A number line can represent tenths, hundredths, and thousandths. To depict tenths, divide the distance between every full number on a number line into ten equal parts, with each component representing a tenth.

Whole Numbers: Definition

Whole numbers are made up of counting numbers along with the number 0. The first few whole numbers are written as follows: 0, 1, 2, 3, 4, 5, 6, 7, 8, 9, 10, 11. Any whole number can be represented by any of the 10 digits: 0, 1, 2, 3, 4, 5, 6, 7, 8, 9. Whole numbers cannot be negative.

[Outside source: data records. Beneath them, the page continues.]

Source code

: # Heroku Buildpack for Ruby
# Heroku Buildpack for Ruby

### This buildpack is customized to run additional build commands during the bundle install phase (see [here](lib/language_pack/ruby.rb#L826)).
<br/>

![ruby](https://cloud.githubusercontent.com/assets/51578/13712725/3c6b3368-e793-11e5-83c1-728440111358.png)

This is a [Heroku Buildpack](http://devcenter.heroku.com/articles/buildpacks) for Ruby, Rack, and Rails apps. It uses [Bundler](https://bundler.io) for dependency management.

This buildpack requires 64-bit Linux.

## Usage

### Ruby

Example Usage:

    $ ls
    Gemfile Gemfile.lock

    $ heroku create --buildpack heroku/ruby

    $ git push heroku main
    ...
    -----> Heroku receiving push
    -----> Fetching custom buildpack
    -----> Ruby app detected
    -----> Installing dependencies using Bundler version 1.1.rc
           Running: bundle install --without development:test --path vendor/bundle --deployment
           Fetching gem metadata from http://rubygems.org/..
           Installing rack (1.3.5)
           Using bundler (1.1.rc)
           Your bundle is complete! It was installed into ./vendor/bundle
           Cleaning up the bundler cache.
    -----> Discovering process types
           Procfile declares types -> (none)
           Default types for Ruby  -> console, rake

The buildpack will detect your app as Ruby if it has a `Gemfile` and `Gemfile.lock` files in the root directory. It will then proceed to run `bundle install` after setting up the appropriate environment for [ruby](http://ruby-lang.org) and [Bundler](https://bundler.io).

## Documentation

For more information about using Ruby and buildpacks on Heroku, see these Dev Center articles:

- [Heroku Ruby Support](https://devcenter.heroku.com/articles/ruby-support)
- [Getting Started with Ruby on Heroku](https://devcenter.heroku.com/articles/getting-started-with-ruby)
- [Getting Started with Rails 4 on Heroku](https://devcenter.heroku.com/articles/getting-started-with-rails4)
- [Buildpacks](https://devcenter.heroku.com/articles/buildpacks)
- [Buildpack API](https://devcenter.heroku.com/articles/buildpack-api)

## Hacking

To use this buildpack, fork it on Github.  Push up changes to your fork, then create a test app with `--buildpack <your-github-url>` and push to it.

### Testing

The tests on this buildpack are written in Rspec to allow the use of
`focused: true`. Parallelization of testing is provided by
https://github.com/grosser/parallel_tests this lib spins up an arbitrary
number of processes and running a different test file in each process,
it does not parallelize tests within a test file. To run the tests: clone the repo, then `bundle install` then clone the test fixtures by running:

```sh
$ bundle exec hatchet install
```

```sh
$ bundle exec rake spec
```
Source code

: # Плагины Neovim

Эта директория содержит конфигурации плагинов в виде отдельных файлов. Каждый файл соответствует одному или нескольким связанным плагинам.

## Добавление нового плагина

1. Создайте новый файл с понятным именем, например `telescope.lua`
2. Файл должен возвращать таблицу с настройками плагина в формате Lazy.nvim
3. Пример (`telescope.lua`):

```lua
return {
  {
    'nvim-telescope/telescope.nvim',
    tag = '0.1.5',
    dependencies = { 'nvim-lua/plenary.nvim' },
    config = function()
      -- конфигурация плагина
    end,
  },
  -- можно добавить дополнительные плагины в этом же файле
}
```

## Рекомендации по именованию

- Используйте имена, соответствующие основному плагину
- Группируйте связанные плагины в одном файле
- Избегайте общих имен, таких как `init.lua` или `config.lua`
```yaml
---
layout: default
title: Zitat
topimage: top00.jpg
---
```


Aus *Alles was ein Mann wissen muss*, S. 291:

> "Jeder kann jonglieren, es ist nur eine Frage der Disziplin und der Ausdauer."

The counting system is a base-10 number system since we employ ten digits. This signifies that each place value is ten times larger than the place value to the right. Those few place values are 1, 10, 100, 1000, and so on. A number’s place value form is the most common method of writing a number.

A figure is founded on the premise that the location of each numeral specifies its value, such as the tens place and ones place. Take a look at the numbers 264 and 642. They employ the same numerals but in a different sequence relative to one another. A number is divisible by some other integer if it can be divided evenly by that number, that is, only if dividing it by that number gives a whole number. 6 is divisible by 3 (we say ‘3 divides 6’) because 6/3 = 2 because 2 is a whole number. However, 6/4 = 1.5, and 1.5 is not a whole integer. Therefore, 6 is not divisible by 4.

It is frequently useful to know if one number divides another. To test divisibility, just divide the number by itself and verify if the answer is a whole number. Nevertheless, if the number to be divided is huge, this becomes quite complex. There are several divisibility rules that make this work considerably easier. These rules allow us to know if a number is divisible by another number without having to divide it.

Divided by 1

When a number is split by one, it remains unchanged. As a result, each whole number can be divided by one.

Divisibility by 2, 4, and 8

Even integers are all divisible by two. As a result, if a number has a 0, 2, 4, 6, or 8 in the ones position, it is divisible by 2. For instance, 54 and 2,870 are both divisible by 2, but 2,221 is not.

If the final two digits of a number are divisible by 4, the number is divisible by 4. If the outcome is a whole number, the original number is divisible by 4. For example, 780, 52, and 80,744 are all divisible by 4, but 7,850 is not. 

If the last three digits of an integer are divisible by 8, it is divisible by 8. If the result is a whole number, the original number is divisible by 8. For example, 880 and 905,256 are both divisible by 8, but 74,513 is not. 

Conclusion 

Maths requires the power to define whole numbers or distinguish them from natural numbers. Whole numbers, such as 0, 1, and 2, serve as the foundation for comprehending more sophisticated numbers such as real numbers, rational numbers, and irrational numbers. Rounding to the closest whole number might also help you perform calculations or mental maths faster. This article defined whole numbers and their properties. We investigated the distinction between all numbers and whole numbers. Then, using examples, we briefly discussed the various features of whole numbers.